**REQUIREMENT**
For this exercise, restate every line below word for word and drop the images.
Segment Start: DATASET ENTRIES
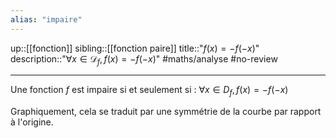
 ```yaml
---
alias: "impaire"
---
```

up::[[fonction]]
sibling::[[fonction paire]]
title::"$f(x) = -f(-x)$"
description::"$\forall x \in \mathscr{D}_{f}, f(x) = -f(-x)$"
#maths/analyse #no-review 

----
Une fonction $f$ est impaire si et seulement si :
$\forall x\in D_f, f(x) = -f(-x)$

Graphiquement, cela se traduit par une symmétrie de la courbe par rapport à l'origine.

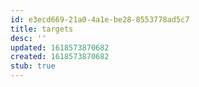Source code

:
 ```yaml
---
id: e3ecd669-21a0-4a1e-be28-8553778ad5c7
title: targets
desc: ''
updated: 1618573870682
created: 1618573870682
stub: true
---
```


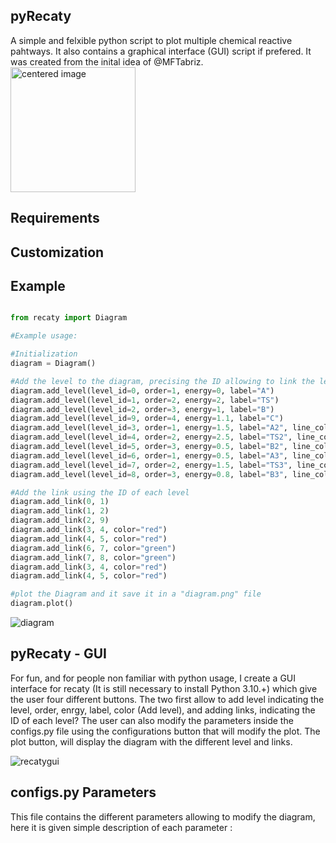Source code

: ## pyRecaty
A simple and felxible python script to plot multiple chemical reactive pahtways. It also contains a graphical interface (GUI) script if prefered. It was created from the inital idea of @MFTabriz.
<img src="https://user-images.githubusercontent.com/60096547/216609453-828240a7-210d-49d5-9c76-6ee1c8950496.jpg" width="200" alt="centered image"/>

## Requirements

## Customization

## Example 

```python

from recaty import Diagram

#Example usage:

#Initialization
diagram = Diagram()

#Add the level to the diagram, precising the ID allowing to link the level, the order (positoning on the x axis), the energy and the label
diagram.add_level(level_id=0, order=1, energy=0, label="A")
diagram.add_level(level_id=1, order=2, energy=2, label="TS")
diagram.add_level(level_id=2, order=3, energy=1, label="B")
diagram.add_level(level_id=9, order=4, energy=1.1, label="C")
diagram.add_level(level_id=3, order=1, energy=1.5, label="A2", line_color="red")
diagram.add_level(level_id=4, order=2, energy=2.5, label="TS2", line_color="red")
diagram.add_level(level_id=5, order=3, energy=0.5, label="B2", line_color="red")
diagram.add_level(level_id=6, order=1, energy=0.5, label="A3", line_color="green")
diagram.add_level(level_id=7, order=2, energy=1.5, label="TS3", line_color="green")
diagram.add_level(level_id=8, order=3, energy=0.8, label="B3", line_color="green")

#Add the link using the ID of each level
diagram.add_link(0, 1)
diagram.add_link(1, 2)
diagram.add_link(2, 9)
diagram.add_link(3, 4, color="red")
diagram.add_link(4, 5, color="red")
diagram.add_link(6, 7, color="green")
diagram.add_link(7, 8, color="green")
diagram.add_link(3, 4, color="red")
diagram.add_link(4, 5, color="red")

#plot the Diagram and it save it in a "diagram.png" file
diagram.plot()
```
![diagram](https://user-images.githubusercontent.com/60096547/216622782-e3b33e9c-ee3a-49fe-b26c-f4e5daecbda8.png)

## pyRecaty - GUI

For fun, and for people non familiar with python usage, I create a GUI interface for recaty (It is still necessary to install Python 3.10.+) which give the user four different buttons. The two first allow to add level indicating the level, order, enrgy, label, color (Add level), and adding links, indicating the ID of each level? The user can also modify the parameters inside the configs.py file using the configurations button that will modify the plot. The plot button, will display the diagram with the different level and links.   

![recatygui](https://user-images.githubusercontent.com/60096547/216627703-03604a12-c70f-463e-a208-97cf26a794b2.png)


## configs.py Parameters

This file contains the different parameters allowing to modify the diagram, here it is given simple description of each parameter :
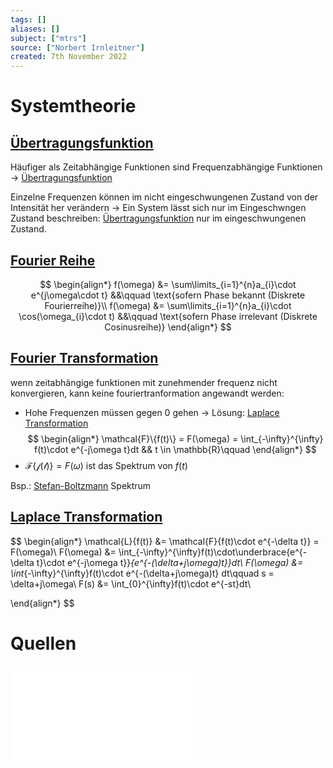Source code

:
 ```yaml
---
tags: []
aliases: []
subject: ["mtrs"]
source: ["Norbert Irnleitner"]
created: 7th November 2022
---
```


# Systemtheorie

## [Übertragungsfunktion](%C3%9Cbertragungsfunktion)

Häufiger als Zeitabhängige Funktionen sind Frequenzabhängige Funktionen -> [Übertragungsfunktion](%C3%9Cbertragungsfunktion)

Einzelne Frequenzen können im nicht eingeschwungenen Zustand von der Intensität her verändern -> Ein System lässt sich nur im Eingeschwngen Zustand beschreiben: [Übertragungsfunktion](%C3%9Cbertragungsfunktion) nur im eingeschwungenen Zustand.

## [Fourier Reihe](../Mathe/mathe%20(4)/Fourier%20Reihe.md)

$$
\begin{align*}
f(\omega) &= \sum\limits_{i=1}^{n}a_{i}\cdot e^{j\omega\cdot t} &&\qquad \text{sofern Phase bekannt (Diskrete Fourierreihe)}\\
f(\omega) &= \sum\limits_{i=1}^{n}a_{i}\cdot \cos(\omega_{i}\cdot t) &&\qquad \text{sofern Phase irrelevant (Diskrete Cosinusreihe)}
\end{align*}
$$

## [Fourier Transformation](../Mathe/mathe%20(4)/Fourier%20Transformation.md)

wenn zeitabhängige funktionen mit zunehmender frequenz nicht konvergieren, kann keine fouriertranformation angewandt werden:
- Hohe Frequenzen müssen gegen 0 gehen -> Lösung: [Laplace Transformation](../Mathe/mathe%20(4)/Laplace%20Transformation.md)
$$
\begin{align*}
\mathcal{F}\{f(t)\} = F(\omega) = \int_{-\infty}^{\infty} f(t)\cdot e^{-j\omega t}dt && t \in \mathbb{R}\qquad 
\end{align*}
$$
- $\mathcal{F\{f(t)\}}= F(\omega)$ ist das Spektrum von $f(t)$

Bsp.: [Stefan-Boltzmann](../Physik/Schwarzkörperstrahlung.md) Spektrum 

## [Laplace Transformation](../Mathe/mathe%20(4)/Laplace%20Transformation.md)

$$
\begin{align*}
\mathcal{L}\{f(t)\} &= \mathcal{F}\{f(t)\cdot e^{-\delta t}\} = F(\omega)\\
F(\omega) &= \int_{-\infty}^{\infty}f(t)\cdot\underbrace{e^{-\delta t}\cdot e^{-j\omega t}}_{e^{-(\delta+j\omega)t}}dt\\
F(\omega) &= \int_{-\infty}^{\infty}f(t)\cdot e^{-(\delta+j\omega)t} dt\qquad s = \delta+j\omega\\
F(s) &= \int_{0}^{\infty}f(t)\cdot e^{-st}dt\\

\end{align*}
$$

# Quellen

![MTRS 4-5](assets/PDF/MTRS%204-5.pdf)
Segment End: DATASET ENTRIES
**OUTPUT**
 ```yaml
---
alias: "impaire"
---
```

up::[[fonction]]
sibling::[[fonction paire]]
title::"$f(x) = -f(-x)$"
description::"$\forall x \in \mathscr{D}_{f}, f(x) = -f(-x)$"
#maths/analyse #no-review 

----
Une fonction $f$ est impaire si et seulement si :
$\forall x\in D_f, f(x) = -f(-x)$

Graphiquement, cela se traduit par une symmétrie de la courbe par rapport à l'origine.

Source code

:
 ```yaml
---
id: e3ecd669-21a0-4a1e-be28-8553778ad5c7
title: targets
desc: ''
updated: 1618573870682
created: 1618573870682
stub: true
---
```


Source code

: ## pyRecaty
A simple and felxible python script to plot multiple chemical reactive pahtways. It also contains a graphical interface (GUI) script if prefered. It was created from the inital idea of @MFTabriz.
<img src="https://user-images.githubusercontent.com/60096547/216609453-828240a7-210d-49d5-9c76-6ee1c8950496.jpg" width="200" alt="centered image"/>

## Requirements

## Customization

## Example 

```python

from recaty import Diagram

#Example usage:

#Initialization
diagram = Diagram()

#Add the level to the diagram, precising the ID allowing to link the level, the order (positoning on the x axis), the energy and the label
diagram.add_level(level_id=0, order=1, energy=0, label="A")
diagram.add_level(level_id=1, order=2, energy=2, label="TS")
diagram.add_level(level_id=2, order=3, energy=1, label="B")
diagram.add_level(level_id=9, order=4, energy=1.1, label="C")
diagram.add_level(level_id=3, order=1, energy=1.5, label="A2", line_color="red")
diagram.add_level(level_id=4, order=2, energy=2.5, label="TS2", line_color="red")
diagram.add_level(level_id=5, order=3, energy=0.5, label="B2", line_color="red")
diagram.add_level(level_id=6, order=1, energy=0.5, label="A3", line_color="green")
diagram.add_level(level_id=7, order=2, energy=1.5, label="TS3", line_color="green")
diagram.add_level(level_id=8, order=3, energy=0.8, label="B3", line_color="green")

#Add the link using the ID of each level
diagram.add_link(0, 1)
diagram.add_link(1, 2)
diagram.add_link(2, 9)
diagram.add_link(3, 4, color="red")
diagram.add_link(4, 5, color="red")
diagram.add_link(6, 7, color="green")
diagram.add_link(7, 8, color="green")
diagram.add_link(3, 4, color="red")
diagram.add_link(4, 5, color="red")

#plot the Diagram and it save it in a "diagram.png" file
diagram.plot()
```
![diagram](https://user-images.githubusercontent.com/60096547/216622782-e3b33e9c-ee3a-49fe-b26c-f4e5daecbda8.png)

## pyRecaty - GUI

For fun, and for people non familiar with python usage, I create a GUI interface for recaty (It is still necessary to install Python 3.10.+) which give the user four different buttons. The two first allow to add level indicating the level, order, enrgy, label, color (Add level), and adding links, indicating the ID of each level? The user can also modify the parameters inside the configs.py file using the configurations button that will modify the plot. The plot button, will display the diagram with the different level and links.   

![recatygui](https://user-images.githubusercontent.com/60096547/216627703-03604a12-c70f-463e-a208-97cf26a794b2.png)


## configs.py Parameters

This file contains the different parameters allowing to modify the diagram, here it is given simple description of each parameter :
Source code

:
 ```yaml
---
tags: []
aliases: []
subject: ["mtrs"]
source: ["Norbert Irnleitner"]
created: 7th November 2022
---
```


# Systemtheorie

## [Übertragungsfunktion](%C3%9Cbertragungsfunktion)

Häufiger als Zeitabhängige Funktionen sind Frequenzabhängige Funktionen -> [Übertragungsfunktion](%C3%9Cbertragungsfunktion)

Einzelne Frequenzen können im nicht eingeschwungenen Zustand von der Intensität her verändern -> Ein System lässt sich nur im Eingeschwngen Zustand beschreiben: [Übertragungsfunktion](%C3%9Cbertragungsfunktion) nur im eingeschwungenen Zustand.

## [Fourier Reihe](../Mathe/mathe%20(4)/Fourier%20Reihe.md)

$$
\begin{align*}
f(\omega) &= \sum\limits_{i=1}^{n}a_{i}\cdot e^{j\omega\cdot t} &&\qquad \text{sofern Phase bekannt (Diskrete Fourierreihe)}\\
f(\omega) &= \sum\limits_{i=1}^{n}a_{i}\cdot \cos(\omega_{i}\cdot t) &&\qquad \text{sofern Phase irrelevant (Diskrete Cosinusreihe)}
\end{align*}
$$

## [Fourier Transformation](../Mathe/mathe%20(4)/Fourier%20Transformation.md)

wenn zeitabhängige funktionen mit zunehmender frequenz nicht konvergieren, kann keine fouriertranformation angewandt werden:
- Hohe Frequenzen müssen gegen 0 gehen -> Lösung: [Laplace Transformation](../Mathe/mathe%20(4)/Laplace%20Transformation.md)
$$
\begin{align*}
\mathcal{F}\{f(t)\} = F(\omega) = \int_{-\infty}^{\infty} f(t)\cdot e^{-j\omega t}dt && t \in \mathbb{R}\qquad 
\end{align*}
$$
- $\mathcal{F\{f(t)\}}= F(\omega)$ ist das Spektrum von $f(t)$

Bsp.: [Stefan-Boltzmann](../Physik/Schwarzkörperstrahlung.md) Spektrum 

## [Laplace Transformation](../Mathe/mathe%20(4)/Laplace%20Transformation.md)

$$
\begin{align*}
\mathcal{L}\{f(t)\} &= \mathcal{F}\{f(t)\cdot e^{-\delta t}\} = F(\omega)\\
F(\omega) &= \int_{-\infty}^{\infty}f(t)\cdot\underbrace{e^{-\delta t}\cdot e^{-j\omega t}}_{e^{-(\delta+j\omega)t}}dt\\
F(\omega) &= \int_{-\infty}^{\infty}f(t)\cdot e^{-(\delta+j\omega)t} dt\qquad s = \delta+j\omega\\
F(s) &= \int_{0}^{\infty}f(t)\cdot e^{-st}dt\\

\end{align*}
$$

# Quellen

![MTRS 4-5](assets/PDF/MTRS%204-5.pdf)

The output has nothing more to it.